This article was originally published on Huffington Post

Understanding Loss

Loss can be experienced in many different ways, and it seems tat the older one gets, the more frequently loss can make an appearance. Usually associated with the death of a loved one, the concept of loss is often terribly misunderstood.

What Is “Ambiguous Loss”?

There are specific kinds of loss that are commonly referred to as ambiguous loss, a term first introduced by Dr. Pauline Boss, who defines it as a loss without resolution.

A few examples of these kinds of losses are:

  • The death of an adored pet
  • Losing one’s independence through poor health or advanced age
  • Witnessing a parent’s descent into dementia or Alzheimer’s Disease
  • Surgery to remove a body part — such as a breast — due to cancer
  • Having to give up an enjoyable activity or hobby because of physical limitations
  • The end of a career, even if by choice
  • Being the victim of a robbery or other crime and losing your sense of security
  • Experiencing the “empty nest” syndrome when children grow up and move out of your home
  • The arrival of menopause, and everything this event symbolizes

Recognizing Loss

Nevertheless, the person experiencing the loss, and those in her world, may not recognize or accept that she is in fact grieving and is therefore deserving of sympathy and compassion. Instead, she is encouraged to get over it and move on with her life.
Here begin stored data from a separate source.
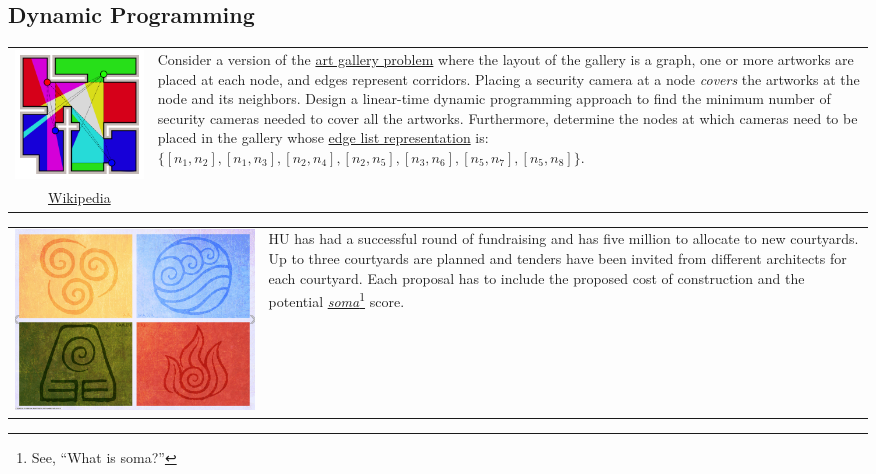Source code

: \documentclass[addpoints]{exam}
\begin{document}
\begin{questions}
  \section*{Dynamic Programming}
\question
  \begin{tabularx}{\textwidth}{cX}
    \includegraphics[width=.2\textwidth,align=t]{gallery}
    &
    Consider a version of the \href{https://en.wikipedia.org/wiki/Art_gallery_problem}{art gallery problem} where the layout of the gallery is a graph, one or more artworks are placed at each node, and edges represent corridors. Placing a security camera at a node \textit{covers} the artworks at the node and its neighbors. Design a linear-time dynamic programming approach to find the minimum number of security cameras needed to cover all the artworks. Furthermore, determine the nodes at which cameras need to be placed in the gallery whose \href{https://rpruim.github.io/m252/S19/from-class/graphs/graph-representations.html}{edge list representation} is: $\{[n_1,n_2], [n_1, n_3], [n_2,n_4], [n_2, n_5],[n_3,n_6], [n_5, n_7],[n_5,n_8]\}$.\\
    \href{https://en.wikipedia.org/wiki/Art_gallery_problem}{Wikipedia}
  \end{tabularx}
  
  \begin{solution}
    
  \end{solution}

\question
  \begin{tabularx}{\textwidth}{cX}
    \includegraphics[scale=.15,align=t]{elements}
    &
    HU has had a successful round of fundraising and has five million to allocate to new courtyards. Up to three courtyards are planned and tenders have been invited from different architects for each courtyard. Each proposal has to include the proposed cost of construction and the potential \href{https://www.sparknotes.com/lit/bravenew/key-questions-and-answers/}{\textit{soma}}\footnote{See, ``What is soma?''} score.


\end{tabularx}
\end{questions}
\end{document}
During the first year of our marriage, I suffered a miscarriage, before eventually having two daughters. It happened early on in the pregnancy, during the 11th week, and my then-OB-GYN was quite matter-of-fact when he delivered the devastating news to my husband and me. He called it a “spontaneous abortion,” told us how common it was, and assured me that, because of my good health, there would be other pregnancies. What he failed to realize, as did most of the people in our lives, was that I took a nosedive into a profound period of loss and mourning. I kept it to myself, because the message I got from the world was, “Everything is OK. You’ll have more babies.” In time, I emerged from my grief, and when I did, I resolved to never sweep my sense of loss and grief under the proverbial rug just because society tells me that it’s not severe enough to warrant sympathy and compassion.

The Loss of a Passion

A few months ago, after giving a lecture at a conference, I was talking with a man, who had been in the audience, about staying physically fit after 50. His eyes lit up when he described the many years he had played competitive tennis, spending the last 10 post-retirement years playing almost every day. It was only when he described the pain of his often-debilitating rheumatoid arthritis, and how two years ago it forced him to give up tennis, one of the greatest joys and passions in his life, that his face grew dark and his eyes lost their spark. He went on to tell me how he plunged into depression shortly after stopping, and how, worse, no one in his life understood how deeply he was grieving. He didn’t even understand it. Everyone told him to stop complaining, because “at least you’re alive.”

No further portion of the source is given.